INPUT DATA: Begin

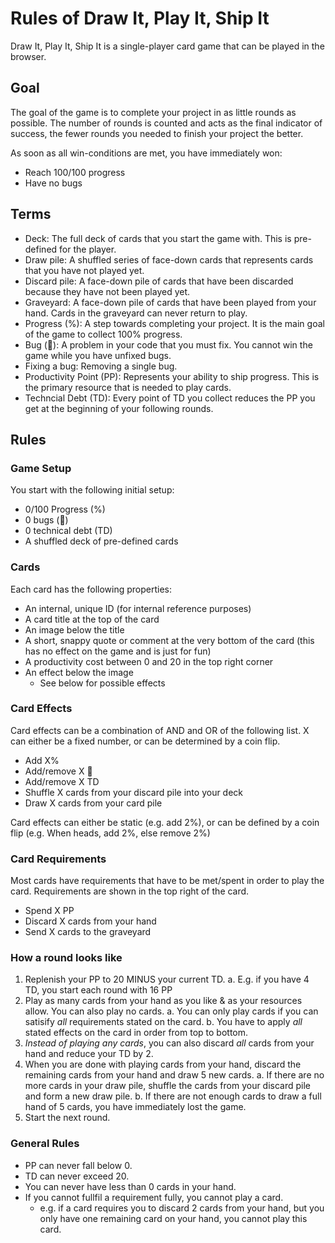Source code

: # Rules of Draw It, Play It, Ship It

Draw It, Play It, Ship It is a single-player card game that can be played in the browser.

## Goal

The goal of the game is to complete your project in as little rounds as possible. The number of rounds is counted and acts as the final indicator of success, the fewer rounds you needed to finish your project the better.

As soon as all win-conditions are met, you have immediately won:

- Reach 100/100 progress
- Have no bugs

## Terms

- Deck: The full deck of cards that you start the game with. This is pre-defined for the player.
- Draw pile: A shuffled series of face-down cards that represents cards that you have not played yet.
- Discard pile: A face-down pile of cards that have been discarded because they have not been played yet.
- Graveyard: A face-down pile of cards that have been played from your hand. Cards in the graveyard can never return to play.
- Progress (%): A step towards completing your project. It is the main goal of the game to collect 100% progress.
- Bug (🐛): A problem in your code that you must fix. You cannot win the game while you have unfixed bugs.
- Fixing a bug: Removing a single bug.
- Productivity Point (PP): Represents your ability to ship progress. This is the primary resource that is needed to play cards.
- Techncial Debt (TD): Every point of TD you collect reduces the PP you get at the beginning of your following rounds.

## Rules

### Game Setup

You start with the following initial setup:

- 0/100 Progress (%)
- 0 bugs (🐛)
- 0 technical debt (TD)
- A shuffled deck of pre-defined cards

### Cards

Each card has the following properties:

- An internal, unique ID (for internal reference purposes)
- A card title at the top of the card
- An image below the title
- A short, snappy quote or comment at the very bottom of the card (this has no effect on the game and is just for fun)
- A productivity cost between 0 and 20 in the top right corner
- An effect below the image
  - See below for possible effects

### Card Effects

Card effects can be a combination of AND and OR of the following list. X can either be a fixed number, or can be determined by a coin flip.

- Add X%
- Add/remove X 🐛
- Add/remove X TD
- Shuffle X cards from your discard pile into your deck
- Draw X cards from your card pile

Card effects can either be static (e.g. add 2%), or can be defined by a coin flip (e.g. When heads, add 2%, else remove 2%)

### Card Requirements

Most cards have requirements that have to be met/spent in order to play the card. Requirements are shown in the top right of the card.

- Spend X PP
- Discard X cards from your hand
- Send X cards to the graveyard

### How a round looks like

1. Replenish your PP to 20 MINUS your current TD.
   a. E.g. if you have 4 TD, you start each round with 16 PP
2. Play as many cards from your hand as you like & as your resources allow. You can also play no cards.
   a. You can only play cards if you can satisify _all_ requirements stated on the card.
   b. You have to apply _all_ stated effects on the card in order from top to bottom.
3. _Instead of playing any cards_, you can also discard _all_ cards from your hand and reduce your TD by 2.
4. When you are done with playing cards from your hand, discard the remaining cards from your hand and draw 5 new cards.
   a. If there are no more cards in your draw pile, shuffle the cards from your discard pile and form a new draw pile.
   b. If there are not enough cards to draw a full hand of 5 cards, you have immediately lost the game.
5. Start the next round.

### General Rules

- PP can never fall below 0.
- TD can never exceed 20.
- You can never have less than 0 cards in your hand.
- If you cannot fullfil a requirement fully, you cannot play a card.
  - e.g. if a card requires you to discard 2 cards from your hand, but you only have one remaining card on your hand, you cannot play this card.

INPUT DATA: End

### DIRECTIONS FOR THIS TASK
Restate the material word for word from its first line through the line containing "The goal of", both included; the pictures do not belong in it.

### RESULT OF THE EXERCISE
Source code

: # Rules of Draw It, Play It, Ship It

Draw It, Play It, Ship It is a single-player card game that can be played in the browser.

## Goal

The goal of the game is to complete your project in as little rounds as possible. The number of rounds is counted and acts as the final indicator of success, the fewer rounds you needed to finish your project the better.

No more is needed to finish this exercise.